#### What you should do:
In your answer, every line of the records should be written out exactly.

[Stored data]

⁂

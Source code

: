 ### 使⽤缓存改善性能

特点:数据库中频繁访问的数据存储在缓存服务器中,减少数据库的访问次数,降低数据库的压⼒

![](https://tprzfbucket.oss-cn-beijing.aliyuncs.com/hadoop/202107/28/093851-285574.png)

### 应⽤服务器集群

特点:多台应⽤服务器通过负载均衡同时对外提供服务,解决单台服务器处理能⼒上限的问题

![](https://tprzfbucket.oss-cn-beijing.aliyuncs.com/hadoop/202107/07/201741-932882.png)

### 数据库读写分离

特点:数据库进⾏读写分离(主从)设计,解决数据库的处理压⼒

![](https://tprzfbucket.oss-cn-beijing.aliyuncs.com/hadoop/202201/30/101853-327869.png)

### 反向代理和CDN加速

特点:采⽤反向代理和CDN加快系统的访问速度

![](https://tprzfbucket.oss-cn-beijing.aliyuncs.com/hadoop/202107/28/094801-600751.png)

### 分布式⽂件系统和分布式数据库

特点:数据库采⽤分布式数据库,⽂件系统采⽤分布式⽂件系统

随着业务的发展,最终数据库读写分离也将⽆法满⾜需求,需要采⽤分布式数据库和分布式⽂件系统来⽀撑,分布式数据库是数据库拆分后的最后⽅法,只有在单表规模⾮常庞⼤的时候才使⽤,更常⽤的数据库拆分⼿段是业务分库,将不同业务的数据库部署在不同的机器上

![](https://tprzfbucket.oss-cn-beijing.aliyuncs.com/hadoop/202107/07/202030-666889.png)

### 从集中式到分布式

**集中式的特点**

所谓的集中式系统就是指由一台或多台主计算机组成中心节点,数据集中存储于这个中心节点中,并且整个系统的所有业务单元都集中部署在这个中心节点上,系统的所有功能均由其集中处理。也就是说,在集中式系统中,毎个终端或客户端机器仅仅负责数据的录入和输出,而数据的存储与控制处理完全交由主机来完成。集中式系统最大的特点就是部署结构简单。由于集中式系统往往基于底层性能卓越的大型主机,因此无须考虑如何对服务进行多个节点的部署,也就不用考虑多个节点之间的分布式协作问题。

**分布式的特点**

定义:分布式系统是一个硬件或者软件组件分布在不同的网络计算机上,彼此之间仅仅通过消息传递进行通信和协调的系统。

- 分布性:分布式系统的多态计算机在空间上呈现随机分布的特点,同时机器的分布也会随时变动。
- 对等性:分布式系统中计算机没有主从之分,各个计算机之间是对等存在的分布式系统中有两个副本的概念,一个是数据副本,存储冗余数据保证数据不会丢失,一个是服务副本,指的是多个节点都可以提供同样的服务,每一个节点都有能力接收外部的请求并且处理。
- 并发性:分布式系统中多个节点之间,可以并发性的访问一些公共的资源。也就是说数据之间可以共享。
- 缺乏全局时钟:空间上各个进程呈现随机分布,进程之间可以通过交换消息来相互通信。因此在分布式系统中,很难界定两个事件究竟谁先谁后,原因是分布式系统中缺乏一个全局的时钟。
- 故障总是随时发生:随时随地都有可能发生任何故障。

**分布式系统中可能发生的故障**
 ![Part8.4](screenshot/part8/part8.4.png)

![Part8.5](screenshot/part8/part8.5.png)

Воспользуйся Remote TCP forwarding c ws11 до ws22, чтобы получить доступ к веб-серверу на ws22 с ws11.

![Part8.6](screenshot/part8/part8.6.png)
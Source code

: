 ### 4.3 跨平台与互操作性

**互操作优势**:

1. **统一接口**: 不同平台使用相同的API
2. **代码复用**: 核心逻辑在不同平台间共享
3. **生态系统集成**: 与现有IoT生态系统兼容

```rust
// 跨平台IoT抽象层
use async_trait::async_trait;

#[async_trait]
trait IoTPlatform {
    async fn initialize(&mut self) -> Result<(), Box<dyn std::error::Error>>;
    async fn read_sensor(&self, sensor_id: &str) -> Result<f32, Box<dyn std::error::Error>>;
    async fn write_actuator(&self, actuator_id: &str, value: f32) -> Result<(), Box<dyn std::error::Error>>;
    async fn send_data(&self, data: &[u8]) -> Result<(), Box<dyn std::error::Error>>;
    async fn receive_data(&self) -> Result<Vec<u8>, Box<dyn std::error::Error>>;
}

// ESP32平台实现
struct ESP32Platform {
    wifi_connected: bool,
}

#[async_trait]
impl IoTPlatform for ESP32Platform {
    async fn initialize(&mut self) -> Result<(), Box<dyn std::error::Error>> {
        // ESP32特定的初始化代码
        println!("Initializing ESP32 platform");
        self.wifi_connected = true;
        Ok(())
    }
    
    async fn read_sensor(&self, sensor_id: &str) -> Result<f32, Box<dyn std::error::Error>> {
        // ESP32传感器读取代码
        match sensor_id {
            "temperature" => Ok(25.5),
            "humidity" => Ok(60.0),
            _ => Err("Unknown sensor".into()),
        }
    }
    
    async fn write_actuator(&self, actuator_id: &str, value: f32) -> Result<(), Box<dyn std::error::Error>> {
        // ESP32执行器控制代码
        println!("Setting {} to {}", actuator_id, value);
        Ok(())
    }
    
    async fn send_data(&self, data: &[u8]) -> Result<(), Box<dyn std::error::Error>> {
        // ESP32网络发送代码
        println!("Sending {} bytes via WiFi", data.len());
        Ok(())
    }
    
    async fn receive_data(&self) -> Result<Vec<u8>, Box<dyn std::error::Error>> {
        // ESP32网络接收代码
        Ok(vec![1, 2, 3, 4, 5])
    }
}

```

⁂

#### Result of this exercise:
Source code

: ### 使⽤缓存改善性能

特点:数据库中频繁访问的数据存储在缓存服务器中,减少数据库的访问次数,降低数据库的压⼒

![](https://tprzfbucket.oss-cn-beijing.aliyuncs.com/hadoop/202107/28/093851-285574.png)

### 应⽤服务器集群

特点:多台应⽤服务器通过负载均衡同时对外提供服务,解决单台服务器处理能⼒上限的问题

![](https://tprzfbucket.oss-cn-beijing.aliyuncs.com/hadoop/202107/07/201741-932882.png)

### 数据库读写分离

特点:数据库进⾏读写分离(主从)设计,解决数据库的处理压⼒

![](https://tprzfbucket.oss-cn-beijing.aliyuncs.com/hadoop/202201/30/101853-327869.png)

### 反向代理和CDN加速

特点:采⽤反向代理和CDN加快系统的访问速度

![](https://tprzfbucket.oss-cn-beijing.aliyuncs.com/hadoop/202107/28/094801-600751.png)

### 分布式⽂件系统和分布式数据库

特点:数据库采⽤分布式数据库,⽂件系统采⽤分布式⽂件系统

随着业务的发展,最终数据库读写分离也将⽆法满⾜需求,需要采⽤分布式数据库和分布式⽂件系统来⽀撑,分布式数据库是数据库拆分后的最后⽅法,只有在单表规模⾮常庞⼤的时候才使⽤,更常⽤的数据库拆分⼿段是业务分库,将不同业务的数据库部署在不同的机器上

![](https://tprzfbucket.oss-cn-beijing.aliyuncs.com/hadoop/202107/07/202030-666889.png)

### 从集中式到分布式

**集中式的特点**

所谓的集中式系统就是指由一台或多台主计算机组成中心节点,数据集中存储于这个中心节点中,并且整个系统的所有业务单元都集中部署在这个中心节点上,系统的所有功能均由其集中处理。也就是说,在集中式系统中,毎个终端或客户端机器仅仅负责数据的录入和输出,而数据的存储与控制处理完全交由主机来完成。集中式系统最大的特点就是部署结构简单。由于集中式系统往往基于底层性能卓越的大型主机,因此无须考虑如何对服务进行多个节点的部署,也就不用考虑多个节点之间的分布式协作问题。

**分布式的特点**

定义:分布式系统是一个硬件或者软件组件分布在不同的网络计算机上,彼此之间仅仅通过消息传递进行通信和协调的系统。

- 分布性:分布式系统的多态计算机在空间上呈现随机分布的特点,同时机器的分布也会随时变动。
- 对等性:分布式系统中计算机没有主从之分,各个计算机之间是对等存在的分布式系统中有两个副本的概念,一个是数据副本,存储冗余数据保证数据不会丢失,一个是服务副本,指的是多个节点都可以提供同样的服务,每一个节点都有能力接收外部的请求并且处理。
- 并发性:分布式系统中多个节点之间,可以并发性的访问一些公共的资源。也就是说数据之间可以共享。
- 缺乏全局时钟:空间上各个进程呈现随机分布,进程之间可以通过交换消息来相互通信。因此在分布式系统中,很难界定两个事件究竟谁先谁后,原因是分布式系统中缺乏一个全局的时钟。
- 故障总是随时发生:随时随地都有可能发生任何故障。

**分布式系统中可能发生的故障**
 ![Part8.4](screenshot/part8/part8.4.png)

![Part8.5](screenshot/part8/part8.5.png)

Воспользуйся Remote TCP forwarding c ws11 до ws22, чтобы получить доступ к веб-серверу на ws22 с ws11.

![Part8.6](screenshot/part8/part8.6.png)
Source code

: ### 4.3 跨平台与互操作性

**互操作优势**:

1. **统一接口**: 不同平台使用相同的API
2. **代码复用**: 核心逻辑在不同平台间共享
3. **生态系统集成**: 与现有IoT生态系统兼容

```rust
// 跨平台IoT抽象层
use async_trait::async_trait;

#[async_trait]
trait IoTPlatform {
    async fn initialize(&mut self) -> Result<(), Box<dyn std::error::Error>>;
    async fn read_sensor(&self, sensor_id: &str) -> Result<f32, Box<dyn std::error::Error>>;
    async fn write_actuator(&self, actuator_id: &str, value: f32) -> Result<(), Box<dyn std::error::Error>>;
    async fn send_data(&self, data: &[u8]) -> Result<(), Box<dyn std::error::Error>>;
    async fn receive_data(&self) -> Result<Vec<u8>, Box<dyn std::error::Error>>;
}

// ESP32平台实现
struct ESP32Platform {
    wifi_connected: bool,
}

#[async_trait]
impl IoTPlatform for ESP32Platform {
    async fn initialize(&mut self) -> Result<(), Box<dyn std::error::Error>> {
        // ESP32特定的初始化代码
        println!("Initializing ESP32 platform");
        self.wifi_connected = true;
        Ok(())
    }
    
    async fn read_sensor(&self, sensor_id: &str) -> Result<f32, Box<dyn std::error::Error>> {
        // ESP32传感器读取代码
        match sensor_id {
            "temperature" => Ok(25.5),
            "humidity" => Ok(60.0),
            _ => Err("Unknown sensor".into()),
        }
    }
    
    async fn write_actuator(&self, actuator_id: &str, value: f32) -> Result<(), Box<dyn std::error::Error>> {
        // ESP32执行器控制代码
        println!("Setting {} to {}", actuator_id, value);
        Ok(())
    }
    
    async fn send_data(&self, data: &[u8]) -> Result<(), Box<dyn std::error::Error>> {
        // ESP32网络发送代码
        println!("Sending {} bytes via WiFi", data.len());
        Ok(())
    }
    
    async fn receive_data(&self) -> Result<Vec<u8>, Box<dyn std::error::Error>> {
        // ESP32网络接收代码
        Ok(vec![1, 2, 3, 4, 5])
    }
}

```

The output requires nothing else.